_THE TASK_
Transcribe the entries below word for word, beginning at the line with "explored 210 different" and stopping after the line with "acercamientos previos, que"; drop all pictures.

BEGIN

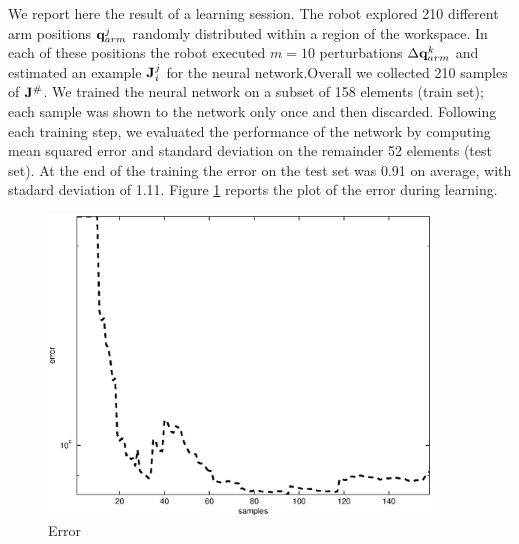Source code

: We report here the result of a learning session. The robot explored 210 different 
arm positions $\mathbf q_{arm}^j$ randomly distributed within a region of the workspace. In 
each of these positions the robot executed $m=10$ perturbations 
$\Delta \mathbf {q}_{arm}^k$ and estimated an example $\mathbf J_i^j$ for the neural network.Overall
we collected 210 samples of $\mathbf J^\#$. We trained the neural network on a 
subset of 158 elements (train set); each sample was shown to the network only once 
and then discarded. Following each training step, we evaluated the performance of 
the network by computing mean squared error and standard deviation on the 
remainder 52 elements (test set). At the end of the training the error on the test 
set was 0.91 on average, with stadard deviation of 1.11. Figure 
\ref{fig:jacobian-error} reports the plot of the error during learning.
%
\begin{figure}[tbp]
\label{fig:jacobian-error}
\centerline{
\includegraphics[width=4.0in, angle=0 ]{./Figure/jacobian-error.eps}
} \caption{Error} 
\end{figure}
%



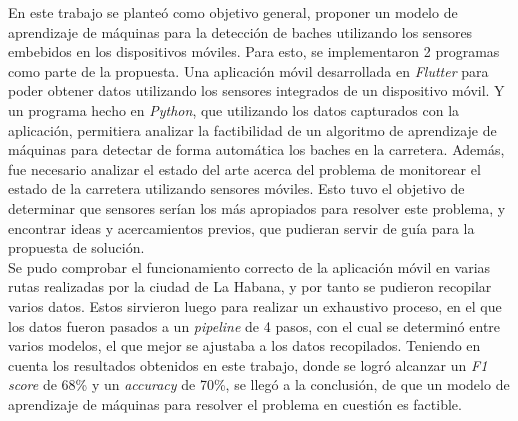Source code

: \begin{conclusions}
	En este trabajo se planteó como objetivo general, proponer un modelo de aprendizaje de máquinas para la detección de baches
	utilizando los sensores embebidos en los dispositivos móviles. Para esto, se implementaron 2 programas como parte de la propuesta.
	Una aplicación móvil desarrollada en \emph{Flutter} para poder obtener datos utilizando los sensores integrados de un dispositivo
	móvil. Y un programa hecho en \emph{Python}, que utilizando los datos capturados con la aplicación, permitiera analizar la
	factibilidad de un algoritmo de aprendizaje de máquinas para detectar de forma automática los baches en la carretera. Además,
	fue necesario analizar el estado del arte acerca del problema de monitorear el estado de la carretera utilizando sensores móviles.
	Esto tuvo el objetivo de determinar que sensores serían los más apropiados para resolver este problema, y encontrar ideas y
	acercamientos previos, que pudieran servir de guía para la propuesta de solución.\\

	Se pudo comprobar el funcionamiento correcto de la aplicación móvil en varias rutas realizadas por la ciudad de La Habana, y 
	por tanto se pudieron recopilar varios datos. Estos sirvieron luego para realizar un exhaustivo proceso, en el que los datos 
	fueron pasados a un \emph{pipeline} de 4 pasos, con el cual se determinó entre varios modelos, el que mejor se ajustaba a los
	datos recopilados. Teniendo en cuenta los resultados obtenidos en este trabajo, donde se logró alcanzar un \emph{F1 score} de
	68\% y un \emph{accuracy} de 70\%, se llegó a la conclusión, de que un modelo de aprendizaje de máquinas para resolver el
	problema en cuestión es factible.
\end{conclusions}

END

_TASK SOLUTION_
: We report here the result of a learning session. The robot explored 210 different 
arm positions $\mathbf q_{arm}^j$ randomly distributed within a region of the workspace. In 
each of these positions the robot executed $m=10$ perturbations 
$\Delta \mathbf {q}_{arm}^k$ and estimated an example $\mathbf J_i^j$ for the neural network.Overall
we collected 210 samples of $\mathbf J^\#$. We trained the neural network on a 
subset of 158 elements (train set); each sample was shown to the network only once 
and then discarded. Following each training step, we evaluated the performance of 
the network by computing mean squared error and standard deviation on the 
remainder 52 elements (test set). At the end of the training the error on the test 
set was 0.91 on average, with stadard deviation of 1.11. Figure 
\ref{fig:jacobian-error} reports the plot of the error during learning.
%
\begin{figure}[tbp]
\label{fig:jacobian-error}
\centerline{
\includegraphics[width=4.0in, angle=0 ]{./Figure/jacobian-error.eps}
} \caption{Error} 
\end{figure}
%



Source code

: \begin{conclusions}
	En este trabajo se planteó como objetivo general, proponer un modelo de aprendizaje de máquinas para la detección de baches
	utilizando los sensores embebidos en los dispositivos móviles. Para esto, se implementaron 2 programas como parte de la propuesta.
	Una aplicación móvil desarrollada en \emph{Flutter} para poder obtener datos utilizando los sensores integrados de un dispositivo
	móvil. Y un programa hecho en \emph{Python}, que utilizando los datos capturados con la aplicación, permitiera analizar la
	factibilidad de un algoritmo de aprendizaje de máquinas para detectar de forma automática los baches en la carretera. Además,
	fue necesario analizar el estado del arte acerca del problema de monitorear el estado de la carretera utilizando sensores móviles.
	Esto tuvo el objetivo de determinar que sensores serían los más apropiados para resolver este problema, y encontrar ideas y
	acercamientos previos, que pudieran servir de guía para la propuesta de solución.\\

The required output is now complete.